Parents need to be aware of other signs and symptoms of a concussion, according to Sufrinko. These include headaches, confusion, amnesia, dizziness, nausea, and vomiting. She said parents should be critical when trying to determine whether to take their child to the hospital for a possible concussion.
“If you’re concerned there could be a concussion, just get it checked out,” she said. “Sometimes we see people and it’s not a concussion, and that’s OK, too.”
Myth: Resting is the only way to treat a concussion
A common belief is that a day or two of rest is the only way to treat a concussion. And while a day or two of resting is often good for helping concussion patients right away, it’s not always the answer in helping a patient recover speedily.
“We see that a progressive return to activities with breaks is more helpful” in treating a concussion, Sufrinko said.
The UPMC Sports Medicine Concussion Program, she said, has an active treatment and management style for concussions.
“We pretty much never say, ‘Just go home and rest,’” she said. “We always give people a structured rehab program, and we follow up with them and make sure they get to 100 percent before we discharge them.”
Myth: Wearing a helmet prevents concussions
While a helmet and other types of headgear can lessen the impact of force, there is no complete method to preventing a concussion, Sufrinko said. The injury, she said, comes from the brain shifting inside the skull and affecting your nervous system. Nothing on or over the head can stop that force.

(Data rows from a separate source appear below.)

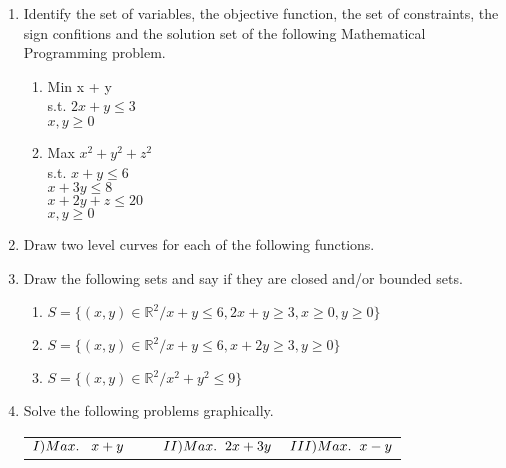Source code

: \documentclass{report}
\begin{document}
\begin{enumerate}
\item Identify the set of variables, the objective function, the set of constraints, the sign confitions and the solution set of the following Mathematical Programming problem.
\begin{enumerate}
\item Min x + y \\ s.t. $2x + y \leq 3$ \\ $x, y \geq 0$
\item Max $x^2+y^2+z^2$\\ s.t. $x+y\leq 6$\\ $x+3y \leq 8$\\$x+2y+z\leq 20$\\ $x,y \geq 0$
\end{enumerate}

\item Draw two level curves for each of the following functions.\\

\item Draw the following sets and say if they are closed and/or bounded sets.
\begin{enumerate}
\item $S = \{(x,y)\in \mathbb{R}^2 / x+y \leq 6, 2x+y \geq 3, x \geq 0, y \geq 0\}$
\item $S = \{(x,y) \in \mathbb{R}^2 / x+y \leq 6, x+2y \geq 3, y \geq 0 \}$
\item $S = \{(x,y) \in \mathbb{R}^2 / x^2 + y^2 \leq 9 \}$
\end{enumerate}

\item Solve the following problems graphically.\\[0.5cm]

\centering
\begin{tabular}{|ll|l|}
\multicolumn{2}{|l|}{$ I)Max. \hspace{0.3cm}x+y \hspace{1cm} II)Max.\hspace{0.2cm} 2x+3y$} & $III)Max. \hspace{0.2cm} x-y$  \\[0.2cm]


\end{tabular}
\end{enumerate}
\end{document}
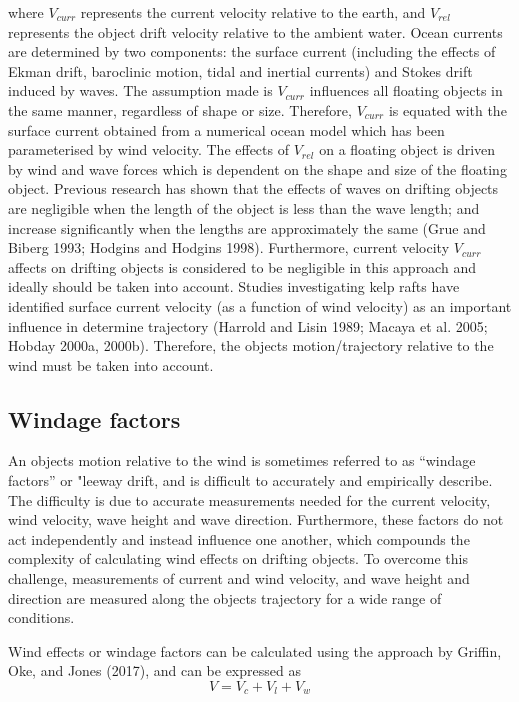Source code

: \documentclass[
]{article}
\begin{document}
where \(V_{curr}\) represents the current velocity relative to the
earth, and \(V_{rel}\) represents the object drift velocity relative to
the ambient water. Ocean currents are determined by two components: the
surface current (including the effects of Ekman drift, baroclinic
motion, tidal and inertial currents) and Stokes drift induced by waves.
The assumption made is \(V_{curr}\) influences all floating objects in
the same manner, regardless of shape or size. Therefore, \(V_{curr}\) is
equated with the surface current obtained from a numerical ocean model
which has been parameterised by wind velocity. The effects of
\(V_{rel}\) on a floating object is driven by wind and wave forces which
is dependent on the shape and size of the floating object. Previous
research has shown that the effects of waves on drifting objects are
negligible when the length of the object is less than the wave length;
and increase significantly when the lengths are approximately the same
(Grue and Biberg 1993; Hodgins and Hodgins 1998). Furthermore, current
velocity \(V_{curr}\) affects on drifting objects is considered to be
negligible in this approach and ideally should be taken into account.
Studies investigating kelp rafts have identified surface current
velocity (as a function of wind velocity) as an important influence in
determine trajectory (Harrold and Lisin 1989; Macaya et al. 2005; Hobday
2000a, 2000b). Therefore, the objects motion/trajectory relative to the
wind must be taken into account.

\hypertarget{windage-factors}{%
\subsection{Windage factors}\label{windage-factors}}

An objects motion relative to the wind is sometimes referred to as
``windage factors'' or "leeway drift, and is difficult to accurately and
empirically describe. The difficulty is due to accurate measurements
needed for the current velocity, wind velocity, wave height and wave
direction. Furthermore, these factors do not act independently and
instead influence one another, which compounds the complexity of
calculating wind effects on drifting objects. To overcome this
challenge, measurements of current and wind velocity, and wave height
and direction are measured along the objects trajectory for a wide range
of conditions.

Wind effects or windage factors can be calculated using the approach by
Griffin, Oke, and Jones (2017), and can be expressed as
\[V = V_c + V_l + V_w\]
\end{document}
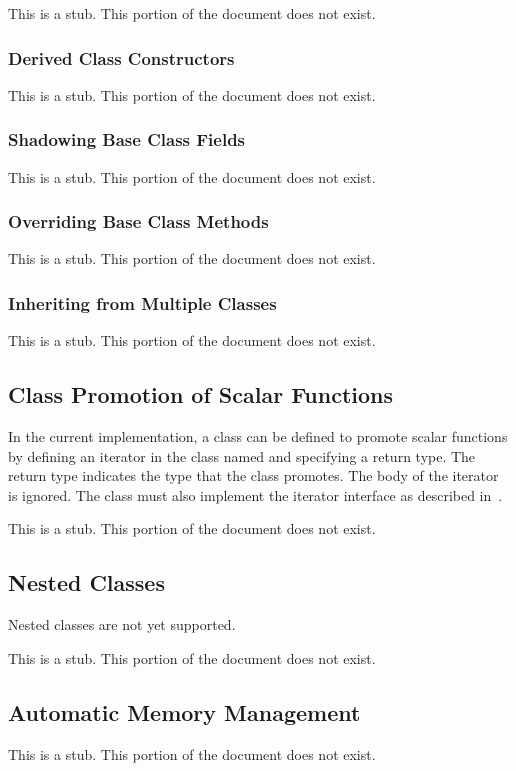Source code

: This is a stub.  This portion of the document does not exist.

\subsubsection{Derived Class Constructors}
\label{Derived_Class_Constructors}

This is a stub.  This portion of the document does not exist.

\subsubsection{Shadowing Base Class Fields}
\label{Shadowing_Base_Class_Fields}

This is a stub.  This portion of the document does not exist.

\subsubsection{Overriding Base Class Methods}
\label{Overriding_Base_Class_Methods}

This is a stub.  This portion of the document does not exist.

\subsubsection{Inheriting from Multiple Classes}
\label{Inheriting_from_Multiple_Classes}

This is a stub.  This portion of the document does not exist.

\subsection{Class Promotion of Scalar Functions}
\label{Scalar Promotion}

\begin{implementation}
In the current implementation, a class can be defined to promote
scalar functions by defining an iterator in the class
named  and specifying a return type.  The return type
indicates the type that the class promotes.  The body of
the  iterator is ignored.  The class must also implement
the iterator interface as described in~.
\end{implementation}

This is a stub.  This portion of the document does not exist.

\subsection{Nested Classes}
\label{Nested_Classes}

\begin{implementation}
Nested classes are not yet supported.
\end{implementation}

This is a stub.  This portion of the document does not exist.

\subsection{Automatic Memory Management}
\label{Automatic_Memory_Management}

This is a stub.  This portion of the document does not exist.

“If there’s enough force inside your skull—it doesn’t even have to be hitting your head. It can be just kind of a whiplash—then you can get … a cascade of events that lead to an energy crisis in the brain,” she said.
The UPMC Sports Medicine Concussion Program travels locally, nationally, and internationally to educate schools and medical officials on proper concussion treatments.
“Twenty years ago, we didn’t care about concussions at all,” Sufrinko noted. “We’d just brush them off and [say], ‘Oh, are you conscious? Get back in the game.’ That’s certainly not how you can manage a concussion.”